Dataset entries
BEGIN
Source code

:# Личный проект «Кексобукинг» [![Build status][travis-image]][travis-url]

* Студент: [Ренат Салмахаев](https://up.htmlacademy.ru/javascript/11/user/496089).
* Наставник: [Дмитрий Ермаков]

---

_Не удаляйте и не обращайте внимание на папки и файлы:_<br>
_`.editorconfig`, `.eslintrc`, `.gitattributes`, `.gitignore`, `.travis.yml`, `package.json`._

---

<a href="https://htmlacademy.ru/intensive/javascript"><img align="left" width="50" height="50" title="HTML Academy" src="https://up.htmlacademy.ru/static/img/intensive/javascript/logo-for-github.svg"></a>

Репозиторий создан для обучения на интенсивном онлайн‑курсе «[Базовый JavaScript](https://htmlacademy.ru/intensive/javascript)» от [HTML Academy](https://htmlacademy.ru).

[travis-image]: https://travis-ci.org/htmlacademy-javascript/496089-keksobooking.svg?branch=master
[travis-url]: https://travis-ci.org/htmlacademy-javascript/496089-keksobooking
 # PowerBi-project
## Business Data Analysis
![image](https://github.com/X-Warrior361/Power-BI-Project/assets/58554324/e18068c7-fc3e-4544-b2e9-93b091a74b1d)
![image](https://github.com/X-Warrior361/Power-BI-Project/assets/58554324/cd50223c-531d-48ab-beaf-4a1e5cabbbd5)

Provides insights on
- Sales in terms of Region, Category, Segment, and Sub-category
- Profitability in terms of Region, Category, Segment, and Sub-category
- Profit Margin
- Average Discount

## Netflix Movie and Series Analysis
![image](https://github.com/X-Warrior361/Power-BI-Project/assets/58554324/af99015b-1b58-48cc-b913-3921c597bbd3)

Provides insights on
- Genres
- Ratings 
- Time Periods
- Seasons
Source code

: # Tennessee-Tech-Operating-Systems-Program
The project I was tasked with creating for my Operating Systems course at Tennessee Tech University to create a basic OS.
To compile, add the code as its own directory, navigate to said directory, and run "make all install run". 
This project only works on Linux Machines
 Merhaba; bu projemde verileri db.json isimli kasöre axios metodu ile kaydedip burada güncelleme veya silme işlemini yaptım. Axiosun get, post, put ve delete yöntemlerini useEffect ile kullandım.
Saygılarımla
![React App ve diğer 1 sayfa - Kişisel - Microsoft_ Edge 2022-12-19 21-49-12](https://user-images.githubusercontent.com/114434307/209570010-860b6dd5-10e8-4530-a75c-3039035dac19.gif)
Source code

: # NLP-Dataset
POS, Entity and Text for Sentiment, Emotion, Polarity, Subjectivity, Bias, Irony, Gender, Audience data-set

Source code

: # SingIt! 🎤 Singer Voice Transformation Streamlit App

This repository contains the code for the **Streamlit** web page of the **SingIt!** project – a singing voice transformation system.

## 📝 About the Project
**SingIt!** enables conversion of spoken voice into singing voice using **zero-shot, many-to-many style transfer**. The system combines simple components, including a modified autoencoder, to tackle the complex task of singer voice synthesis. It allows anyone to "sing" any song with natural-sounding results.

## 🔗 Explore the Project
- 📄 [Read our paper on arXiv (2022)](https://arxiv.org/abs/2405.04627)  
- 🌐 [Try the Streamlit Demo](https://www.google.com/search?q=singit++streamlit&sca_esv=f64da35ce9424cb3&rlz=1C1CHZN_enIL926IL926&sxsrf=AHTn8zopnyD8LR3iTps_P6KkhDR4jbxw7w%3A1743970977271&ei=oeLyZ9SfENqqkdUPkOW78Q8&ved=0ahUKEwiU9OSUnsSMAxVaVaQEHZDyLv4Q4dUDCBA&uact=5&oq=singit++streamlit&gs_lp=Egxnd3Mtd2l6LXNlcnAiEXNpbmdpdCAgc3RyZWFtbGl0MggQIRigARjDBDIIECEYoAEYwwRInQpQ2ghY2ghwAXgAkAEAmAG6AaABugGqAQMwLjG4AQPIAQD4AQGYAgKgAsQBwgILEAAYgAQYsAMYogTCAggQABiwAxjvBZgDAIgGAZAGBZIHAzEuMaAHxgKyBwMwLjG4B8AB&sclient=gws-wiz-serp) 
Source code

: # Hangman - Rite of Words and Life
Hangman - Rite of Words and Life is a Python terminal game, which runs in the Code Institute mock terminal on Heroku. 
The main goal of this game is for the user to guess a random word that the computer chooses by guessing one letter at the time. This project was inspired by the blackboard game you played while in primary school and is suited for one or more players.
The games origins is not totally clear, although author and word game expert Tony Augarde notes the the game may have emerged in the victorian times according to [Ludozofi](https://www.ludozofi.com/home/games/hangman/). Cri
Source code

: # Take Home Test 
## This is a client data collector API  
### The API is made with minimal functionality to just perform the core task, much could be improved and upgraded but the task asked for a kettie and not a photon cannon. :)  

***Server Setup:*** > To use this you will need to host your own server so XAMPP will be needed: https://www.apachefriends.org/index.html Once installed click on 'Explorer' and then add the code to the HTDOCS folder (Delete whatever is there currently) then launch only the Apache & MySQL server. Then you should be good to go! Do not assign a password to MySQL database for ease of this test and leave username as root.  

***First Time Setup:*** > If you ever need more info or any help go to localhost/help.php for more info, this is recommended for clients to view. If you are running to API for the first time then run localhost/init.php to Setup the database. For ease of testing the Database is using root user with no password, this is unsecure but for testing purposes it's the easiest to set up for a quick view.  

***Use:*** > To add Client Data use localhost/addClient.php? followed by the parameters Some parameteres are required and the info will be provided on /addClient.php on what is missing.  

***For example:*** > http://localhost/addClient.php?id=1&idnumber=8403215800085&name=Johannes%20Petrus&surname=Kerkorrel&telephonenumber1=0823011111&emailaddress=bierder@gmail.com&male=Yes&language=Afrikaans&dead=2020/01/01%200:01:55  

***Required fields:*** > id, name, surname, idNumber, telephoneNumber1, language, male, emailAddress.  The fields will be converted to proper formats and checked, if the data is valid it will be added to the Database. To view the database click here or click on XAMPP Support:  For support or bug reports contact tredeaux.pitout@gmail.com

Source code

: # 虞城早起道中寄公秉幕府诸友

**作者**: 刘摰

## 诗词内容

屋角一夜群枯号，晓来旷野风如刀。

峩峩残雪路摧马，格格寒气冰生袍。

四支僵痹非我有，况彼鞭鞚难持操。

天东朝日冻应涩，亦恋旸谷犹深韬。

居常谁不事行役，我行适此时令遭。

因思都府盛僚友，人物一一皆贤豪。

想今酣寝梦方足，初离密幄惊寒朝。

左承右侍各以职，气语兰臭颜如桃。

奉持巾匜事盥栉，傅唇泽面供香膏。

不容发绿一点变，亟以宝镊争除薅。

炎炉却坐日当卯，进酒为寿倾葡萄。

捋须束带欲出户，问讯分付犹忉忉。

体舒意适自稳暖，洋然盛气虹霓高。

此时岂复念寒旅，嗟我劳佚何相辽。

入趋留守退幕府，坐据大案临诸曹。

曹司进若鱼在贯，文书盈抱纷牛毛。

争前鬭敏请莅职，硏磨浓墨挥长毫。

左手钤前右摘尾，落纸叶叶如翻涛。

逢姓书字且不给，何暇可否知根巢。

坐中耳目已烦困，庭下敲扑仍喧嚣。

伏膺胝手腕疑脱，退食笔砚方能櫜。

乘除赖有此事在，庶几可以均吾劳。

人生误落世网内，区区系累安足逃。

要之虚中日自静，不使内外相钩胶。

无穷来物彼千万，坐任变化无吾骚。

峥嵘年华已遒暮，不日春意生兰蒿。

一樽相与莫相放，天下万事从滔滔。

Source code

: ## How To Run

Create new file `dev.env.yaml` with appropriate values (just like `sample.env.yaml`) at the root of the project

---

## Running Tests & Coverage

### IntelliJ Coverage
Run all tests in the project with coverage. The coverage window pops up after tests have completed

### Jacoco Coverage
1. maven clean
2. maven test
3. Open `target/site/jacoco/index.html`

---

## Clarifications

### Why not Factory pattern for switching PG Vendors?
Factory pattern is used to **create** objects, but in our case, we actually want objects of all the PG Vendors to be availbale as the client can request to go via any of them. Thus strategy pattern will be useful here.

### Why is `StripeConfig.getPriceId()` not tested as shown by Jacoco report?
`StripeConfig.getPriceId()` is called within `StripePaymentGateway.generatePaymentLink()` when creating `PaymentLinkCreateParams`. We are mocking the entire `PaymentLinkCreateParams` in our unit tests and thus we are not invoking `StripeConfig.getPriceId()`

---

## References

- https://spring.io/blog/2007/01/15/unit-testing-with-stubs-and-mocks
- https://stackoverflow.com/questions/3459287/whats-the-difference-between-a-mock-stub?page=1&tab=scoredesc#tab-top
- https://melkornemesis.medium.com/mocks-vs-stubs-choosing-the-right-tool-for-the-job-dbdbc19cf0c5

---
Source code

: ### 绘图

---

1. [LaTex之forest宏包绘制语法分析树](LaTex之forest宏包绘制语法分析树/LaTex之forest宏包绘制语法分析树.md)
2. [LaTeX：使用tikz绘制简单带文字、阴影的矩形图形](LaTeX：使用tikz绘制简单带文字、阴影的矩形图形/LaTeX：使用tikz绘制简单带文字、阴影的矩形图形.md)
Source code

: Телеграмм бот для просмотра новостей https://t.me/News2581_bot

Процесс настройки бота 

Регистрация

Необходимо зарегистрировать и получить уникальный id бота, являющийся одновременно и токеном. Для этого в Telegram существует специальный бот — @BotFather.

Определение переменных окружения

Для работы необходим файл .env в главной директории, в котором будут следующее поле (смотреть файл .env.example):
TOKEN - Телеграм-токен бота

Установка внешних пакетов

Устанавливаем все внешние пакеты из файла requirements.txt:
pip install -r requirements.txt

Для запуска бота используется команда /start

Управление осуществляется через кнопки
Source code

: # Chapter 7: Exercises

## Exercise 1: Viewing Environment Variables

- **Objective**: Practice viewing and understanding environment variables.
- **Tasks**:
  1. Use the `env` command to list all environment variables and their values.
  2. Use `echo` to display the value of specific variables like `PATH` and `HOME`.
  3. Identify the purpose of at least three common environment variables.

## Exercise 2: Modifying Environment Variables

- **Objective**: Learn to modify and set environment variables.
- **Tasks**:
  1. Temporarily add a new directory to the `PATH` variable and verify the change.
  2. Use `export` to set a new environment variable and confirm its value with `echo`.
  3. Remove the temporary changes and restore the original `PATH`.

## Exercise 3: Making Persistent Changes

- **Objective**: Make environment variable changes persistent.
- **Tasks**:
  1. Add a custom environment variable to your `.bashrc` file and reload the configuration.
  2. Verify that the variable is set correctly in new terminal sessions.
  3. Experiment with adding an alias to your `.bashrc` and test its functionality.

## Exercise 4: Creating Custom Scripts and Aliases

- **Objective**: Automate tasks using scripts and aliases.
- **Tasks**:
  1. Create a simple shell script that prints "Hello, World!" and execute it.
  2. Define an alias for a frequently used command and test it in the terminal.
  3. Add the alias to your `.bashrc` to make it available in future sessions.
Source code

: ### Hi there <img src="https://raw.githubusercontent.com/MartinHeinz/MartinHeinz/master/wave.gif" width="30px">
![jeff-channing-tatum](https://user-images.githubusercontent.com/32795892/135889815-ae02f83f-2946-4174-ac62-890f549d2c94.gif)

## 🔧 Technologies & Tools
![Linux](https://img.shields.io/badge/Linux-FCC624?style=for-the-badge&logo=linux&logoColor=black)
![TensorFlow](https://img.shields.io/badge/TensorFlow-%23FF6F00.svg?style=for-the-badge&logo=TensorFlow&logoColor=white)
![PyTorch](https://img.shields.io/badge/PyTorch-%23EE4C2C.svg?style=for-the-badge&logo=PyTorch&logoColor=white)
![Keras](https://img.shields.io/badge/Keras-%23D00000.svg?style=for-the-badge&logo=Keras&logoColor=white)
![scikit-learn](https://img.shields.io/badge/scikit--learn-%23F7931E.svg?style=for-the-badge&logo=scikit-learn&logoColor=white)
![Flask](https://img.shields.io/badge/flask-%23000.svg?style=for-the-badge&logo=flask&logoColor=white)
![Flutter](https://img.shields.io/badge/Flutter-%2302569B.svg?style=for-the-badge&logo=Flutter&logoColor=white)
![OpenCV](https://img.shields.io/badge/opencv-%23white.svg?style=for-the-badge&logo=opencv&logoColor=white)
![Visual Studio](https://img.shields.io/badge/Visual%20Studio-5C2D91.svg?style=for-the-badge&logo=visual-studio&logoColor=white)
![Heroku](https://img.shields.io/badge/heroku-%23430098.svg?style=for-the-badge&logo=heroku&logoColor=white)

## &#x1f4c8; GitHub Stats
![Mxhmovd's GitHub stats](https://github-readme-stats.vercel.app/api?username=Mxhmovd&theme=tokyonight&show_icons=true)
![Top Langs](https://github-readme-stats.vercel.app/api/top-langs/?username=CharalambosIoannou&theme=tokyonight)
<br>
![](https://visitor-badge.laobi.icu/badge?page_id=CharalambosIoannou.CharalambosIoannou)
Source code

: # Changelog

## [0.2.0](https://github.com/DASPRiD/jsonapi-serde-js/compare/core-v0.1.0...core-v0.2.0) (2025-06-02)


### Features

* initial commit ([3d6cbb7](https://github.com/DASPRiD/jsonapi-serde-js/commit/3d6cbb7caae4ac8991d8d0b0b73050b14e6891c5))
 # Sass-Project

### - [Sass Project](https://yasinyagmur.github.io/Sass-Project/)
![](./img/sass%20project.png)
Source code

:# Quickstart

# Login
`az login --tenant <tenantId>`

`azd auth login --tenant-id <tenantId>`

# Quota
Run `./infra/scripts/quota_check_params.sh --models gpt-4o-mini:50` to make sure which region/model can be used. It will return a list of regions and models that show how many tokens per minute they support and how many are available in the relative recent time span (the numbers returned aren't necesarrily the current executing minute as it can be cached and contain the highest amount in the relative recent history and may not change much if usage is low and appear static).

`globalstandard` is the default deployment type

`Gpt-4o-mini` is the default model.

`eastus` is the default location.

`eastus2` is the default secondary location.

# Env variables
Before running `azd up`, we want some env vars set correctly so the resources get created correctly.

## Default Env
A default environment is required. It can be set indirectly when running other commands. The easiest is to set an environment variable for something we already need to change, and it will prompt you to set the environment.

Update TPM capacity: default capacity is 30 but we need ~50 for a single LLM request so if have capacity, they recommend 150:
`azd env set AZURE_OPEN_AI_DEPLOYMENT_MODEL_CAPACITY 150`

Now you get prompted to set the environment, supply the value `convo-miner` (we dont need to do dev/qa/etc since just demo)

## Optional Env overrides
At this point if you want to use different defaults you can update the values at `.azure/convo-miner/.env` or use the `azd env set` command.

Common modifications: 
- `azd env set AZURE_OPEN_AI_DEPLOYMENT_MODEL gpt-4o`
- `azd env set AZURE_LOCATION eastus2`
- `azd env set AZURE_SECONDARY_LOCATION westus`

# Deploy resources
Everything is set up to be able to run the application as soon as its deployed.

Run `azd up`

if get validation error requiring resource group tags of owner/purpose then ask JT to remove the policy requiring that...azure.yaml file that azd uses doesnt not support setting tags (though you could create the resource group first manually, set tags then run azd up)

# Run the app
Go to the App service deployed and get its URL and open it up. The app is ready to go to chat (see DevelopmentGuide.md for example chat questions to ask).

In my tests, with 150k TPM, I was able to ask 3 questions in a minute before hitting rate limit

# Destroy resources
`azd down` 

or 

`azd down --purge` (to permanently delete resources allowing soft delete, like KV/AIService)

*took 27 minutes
END
TASK DESCRIPTION.
Using the data above, repeat exactly the lines that begin at the line with "## References" and end at the line with "Установка внешних пакетов", both ends included.

YOUR RESPONSE.
## References

- https://spring.io/blog/2007/01/15/unit-testing-with-stubs-and-mocks
- https://stackoverflow.com/questions/3459287/whats-the-difference-between-a-mock-stub?page=1&tab=scoredesc#tab-top
- https://melkornemesis.medium.com/mocks-vs-stubs-choosing-the-right-tool-for-the-job-dbdbc19cf0c5

---
Source code

: ### 绘图

---

1. [LaTex之forest宏包绘制语法分析树](LaTex之forest宏包绘制语法分析树/LaTex之forest宏包绘制语法分析树.md)
2. [LaTeX：使用tikz绘制简单带文字、阴影的矩形图形](LaTeX：使用tikz绘制简单带文字、阴影的矩形图形/LaTeX：使用tikz绘制简单带文字、阴影的矩形图形.md)
Source code

: Телеграмм бот для просмотра новостей https://t.me/News2581_bot

Процесс настройки бота 

Регистрация

Необходимо зарегистрировать и получить уникальный id бота, являющийся одновременно и токеном. Для этого в Telegram существует специальный бот — @BotFather.

Определение переменных окружения

Для работы необходим файл .env в главной директории, в котором будут следующее поле (смотреть файл .env.example):
TOKEN - Телеграм-токен бота

Установка внешних пакетов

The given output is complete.